TASK STATEMENT ::
Print out the data below. Do not alter a single line.

PROVIDED INFORMATION ::
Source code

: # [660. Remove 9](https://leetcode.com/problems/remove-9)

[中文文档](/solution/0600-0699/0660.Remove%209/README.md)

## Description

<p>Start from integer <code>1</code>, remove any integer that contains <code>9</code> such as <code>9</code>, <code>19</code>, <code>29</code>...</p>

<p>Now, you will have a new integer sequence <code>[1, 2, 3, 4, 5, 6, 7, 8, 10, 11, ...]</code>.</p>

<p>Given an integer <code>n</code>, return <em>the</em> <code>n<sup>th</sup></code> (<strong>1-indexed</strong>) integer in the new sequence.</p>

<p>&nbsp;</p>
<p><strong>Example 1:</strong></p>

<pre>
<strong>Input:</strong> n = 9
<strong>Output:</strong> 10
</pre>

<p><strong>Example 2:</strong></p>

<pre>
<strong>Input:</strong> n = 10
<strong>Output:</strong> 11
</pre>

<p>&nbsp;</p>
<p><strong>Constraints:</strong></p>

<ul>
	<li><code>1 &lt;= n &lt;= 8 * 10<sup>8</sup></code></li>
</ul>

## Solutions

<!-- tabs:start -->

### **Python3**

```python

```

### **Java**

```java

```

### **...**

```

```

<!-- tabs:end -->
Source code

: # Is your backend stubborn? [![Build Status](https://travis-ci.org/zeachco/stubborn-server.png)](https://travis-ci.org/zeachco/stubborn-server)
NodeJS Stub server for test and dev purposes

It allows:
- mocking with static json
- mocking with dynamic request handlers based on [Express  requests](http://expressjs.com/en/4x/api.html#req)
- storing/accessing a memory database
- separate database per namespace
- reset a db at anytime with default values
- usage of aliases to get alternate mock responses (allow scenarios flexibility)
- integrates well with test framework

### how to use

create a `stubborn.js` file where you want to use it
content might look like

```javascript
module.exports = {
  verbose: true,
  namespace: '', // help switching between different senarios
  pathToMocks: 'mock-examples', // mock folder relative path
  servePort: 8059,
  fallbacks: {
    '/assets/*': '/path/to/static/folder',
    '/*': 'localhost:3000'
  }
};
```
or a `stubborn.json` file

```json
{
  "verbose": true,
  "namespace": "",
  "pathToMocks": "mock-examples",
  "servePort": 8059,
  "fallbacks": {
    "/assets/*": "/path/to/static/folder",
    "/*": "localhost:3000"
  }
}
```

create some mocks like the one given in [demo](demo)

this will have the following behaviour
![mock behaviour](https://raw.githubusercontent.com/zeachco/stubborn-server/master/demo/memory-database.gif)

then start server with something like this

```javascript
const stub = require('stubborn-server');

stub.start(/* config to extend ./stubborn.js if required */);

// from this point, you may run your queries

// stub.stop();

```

ANSWER TO THE EXERCISE ::
Source code

: # [660. Remove 9](https://leetcode.com/problems/remove-9)

[中文文档](/solution/0600-0699/0660.Remove%209/README.md)

## Description

<p>Start from integer <code>1</code>, remove any integer that contains <code>9</code> such as <code>9</code>, <code>19</code>, <code>29</code>...</p>

<p>Now, you will have a new integer sequence <code>[1, 2, 3, 4, 5, 6, 7, 8, 10, 11, ...]</code>.</p>

<p>Given an integer <code>n</code>, return <em>the</em> <code>n<sup>th</sup></code> (<strong>1-indexed</strong>) integer in the new sequence.</p>

<p>&nbsp;</p>
<p><strong>Example 1:</strong></p>

<pre>
<strong>Input:</strong> n = 9
<strong>Output:</strong> 10
</pre>

<p><strong>Example 2:</strong></p>

<pre>
<strong>Input:</strong> n = 10
<strong>Output:</strong> 11
</pre>

<p>&nbsp;</p>
<p><strong>Constraints:</strong></p>

<ul>
	<li><code>1 &lt;= n &lt;= 8 * 10<sup>8</sup></code></li>
</ul>

## Solutions

<!-- tabs:start -->

### **Python3**

```python

```

### **Java**

```java

```

### **...**

```

```

<!-- tabs:end -->
Source code

: # Is your backend stubborn? [![Build Status](https://travis-ci.org/zeachco/stubborn-server.png)](https://travis-ci.org/zeachco/stubborn-server)
NodeJS Stub server for test and dev purposes

It allows:
- mocking with static json
- mocking with dynamic request handlers based on [Express  requests](http://expressjs.com/en/4x/api.html#req)
- storing/accessing a memory database
- separate database per namespace
- reset a db at anytime with default values
- usage of aliases to get alternate mock responses (allow scenarios flexibility)
- integrates well with test framework

### how to use

create a `stubborn.js` file where you want to use it
content might look like

```javascript
module.exports = {
  verbose: true,
  namespace: '', // help switching between different senarios
  pathToMocks: 'mock-examples', // mock folder relative path
  servePort: 8059,
  fallbacks: {
    '/assets/*': '/path/to/static/folder',
    '/*': 'localhost:3000'
  }
};
```
or a `stubborn.json` file

```json
{
  "verbose": true,
  "namespace": "",
  "pathToMocks": "mock-examples",
  "servePort": 8059,
  "fallbacks": {
    "/assets/*": "/path/to/static/folder",
    "/*": "localhost:3000"
  }
}
```

create some mocks like the one given in [demo](demo)

this will have the following behaviour
![mock behaviour](https://raw.githubusercontent.com/zeachco/stubborn-server/master/demo/memory-database.gif)

then start server with something like this

```javascript
const stub = require('stubborn-server');

stub.start(/* config to extend ./stubborn.js if required */);

// from this point, you may run your queries

// stub.stop();

```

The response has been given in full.